Installing R Kernel on Jupyter Notebook for Windows OS
To install R kernel on Jupyter Notebook on your computer, do the following:
- Download Anaconda.
- Run the downloaded file.
- Follow the installation instructions to complete Anaconda distribution installation.
- Open Anaconda Prompt as Administrator.
- Change the directory to where the R.exe file is located on your computer. (The directory is
C:\Program Files\R\R-4.1.2\bin
on my computer.) Then run R from within Anaconda Prompt>cd C:\Program Files\R\R-4.1.2\bin >R.exe
-
Install the
devtool
package with the following code to enable theinstall_github()
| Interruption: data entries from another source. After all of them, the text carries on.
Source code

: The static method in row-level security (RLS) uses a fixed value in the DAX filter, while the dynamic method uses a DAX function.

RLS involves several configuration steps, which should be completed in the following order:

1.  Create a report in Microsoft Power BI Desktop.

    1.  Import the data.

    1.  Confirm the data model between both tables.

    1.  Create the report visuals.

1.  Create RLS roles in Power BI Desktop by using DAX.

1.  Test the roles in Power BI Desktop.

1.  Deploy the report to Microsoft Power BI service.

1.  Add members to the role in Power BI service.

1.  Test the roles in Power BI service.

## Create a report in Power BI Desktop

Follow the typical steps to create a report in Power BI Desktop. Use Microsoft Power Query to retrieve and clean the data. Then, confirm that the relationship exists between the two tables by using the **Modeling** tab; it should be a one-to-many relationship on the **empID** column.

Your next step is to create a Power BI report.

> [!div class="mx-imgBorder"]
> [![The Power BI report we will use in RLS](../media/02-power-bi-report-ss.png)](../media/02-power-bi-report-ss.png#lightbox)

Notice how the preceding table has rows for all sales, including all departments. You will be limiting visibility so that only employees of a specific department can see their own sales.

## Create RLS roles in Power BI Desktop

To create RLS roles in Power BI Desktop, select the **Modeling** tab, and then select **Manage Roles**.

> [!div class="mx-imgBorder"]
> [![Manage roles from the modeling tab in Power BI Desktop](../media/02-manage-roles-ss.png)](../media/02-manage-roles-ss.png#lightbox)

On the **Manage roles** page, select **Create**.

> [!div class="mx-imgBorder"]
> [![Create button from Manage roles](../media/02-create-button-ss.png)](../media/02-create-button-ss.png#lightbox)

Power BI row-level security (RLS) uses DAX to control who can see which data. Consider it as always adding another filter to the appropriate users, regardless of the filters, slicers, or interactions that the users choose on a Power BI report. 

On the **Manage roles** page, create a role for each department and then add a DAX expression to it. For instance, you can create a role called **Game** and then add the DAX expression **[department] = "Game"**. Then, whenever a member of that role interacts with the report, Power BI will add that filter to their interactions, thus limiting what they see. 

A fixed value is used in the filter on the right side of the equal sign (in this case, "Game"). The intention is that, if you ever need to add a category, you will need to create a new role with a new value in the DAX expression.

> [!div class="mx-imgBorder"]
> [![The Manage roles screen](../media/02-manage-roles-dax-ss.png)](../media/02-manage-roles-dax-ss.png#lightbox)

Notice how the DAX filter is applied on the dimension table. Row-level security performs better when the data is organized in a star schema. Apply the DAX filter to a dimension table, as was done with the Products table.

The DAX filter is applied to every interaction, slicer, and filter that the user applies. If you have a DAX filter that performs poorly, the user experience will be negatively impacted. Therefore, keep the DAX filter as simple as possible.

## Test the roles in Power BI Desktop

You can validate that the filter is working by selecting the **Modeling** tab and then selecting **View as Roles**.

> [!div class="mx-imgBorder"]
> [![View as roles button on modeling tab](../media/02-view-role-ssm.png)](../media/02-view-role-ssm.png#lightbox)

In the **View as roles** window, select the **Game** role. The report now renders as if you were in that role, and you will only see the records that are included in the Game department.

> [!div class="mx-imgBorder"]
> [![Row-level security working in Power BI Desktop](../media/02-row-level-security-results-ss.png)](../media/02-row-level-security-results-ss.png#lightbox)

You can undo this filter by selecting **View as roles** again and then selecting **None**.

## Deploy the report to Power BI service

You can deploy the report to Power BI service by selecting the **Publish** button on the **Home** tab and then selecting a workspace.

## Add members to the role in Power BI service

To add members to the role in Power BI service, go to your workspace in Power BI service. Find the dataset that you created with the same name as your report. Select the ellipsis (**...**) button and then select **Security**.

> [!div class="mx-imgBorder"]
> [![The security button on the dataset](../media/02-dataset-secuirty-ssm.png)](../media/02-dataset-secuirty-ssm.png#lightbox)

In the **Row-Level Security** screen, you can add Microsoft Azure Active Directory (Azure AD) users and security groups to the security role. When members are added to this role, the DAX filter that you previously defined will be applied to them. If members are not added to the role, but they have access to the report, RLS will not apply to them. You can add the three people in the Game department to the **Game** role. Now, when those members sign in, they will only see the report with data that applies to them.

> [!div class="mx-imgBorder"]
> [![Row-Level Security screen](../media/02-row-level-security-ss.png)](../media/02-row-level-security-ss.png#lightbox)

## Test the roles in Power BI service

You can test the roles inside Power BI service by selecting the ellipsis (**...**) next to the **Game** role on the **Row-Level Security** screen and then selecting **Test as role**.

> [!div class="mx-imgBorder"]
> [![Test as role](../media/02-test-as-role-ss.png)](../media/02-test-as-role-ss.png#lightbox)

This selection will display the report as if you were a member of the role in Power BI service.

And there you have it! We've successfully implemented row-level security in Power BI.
function> install.packages("devtools")
-
Install R’s
IRkernel
from GitHub with the following code:devtools::install_github("IRkernel/IRkernel")
-
Instruct Jupyter Notebook to find the IRkernel with the following code:
IRkernel::installspec()
-
Open Jupyter Notebook and open a New notebook with the R kernel
The steps are similar for macOS except:
-
Installing the following packages along with
devtools
if they are not already installedinstall.packages(c('repr', 'IRdisplay', 'evaluate', 'crayon', 'pbdZMQ', 'devtools', 'uuid', 'digest'))
Conclusion
R is an important scripting language for data analytics and data science. It’s optimized for statistical analysis and outputing beautiful graphics. It’s also a very fast programming language because most of its functions carry out vectorized operations. R can be used for distributed computing to process big data, and it can be connected to different databases. You can write R codes on R GUI, Jupyter Notebook, or RStudio. Knowledge of R is important for a successful career in academia and industry.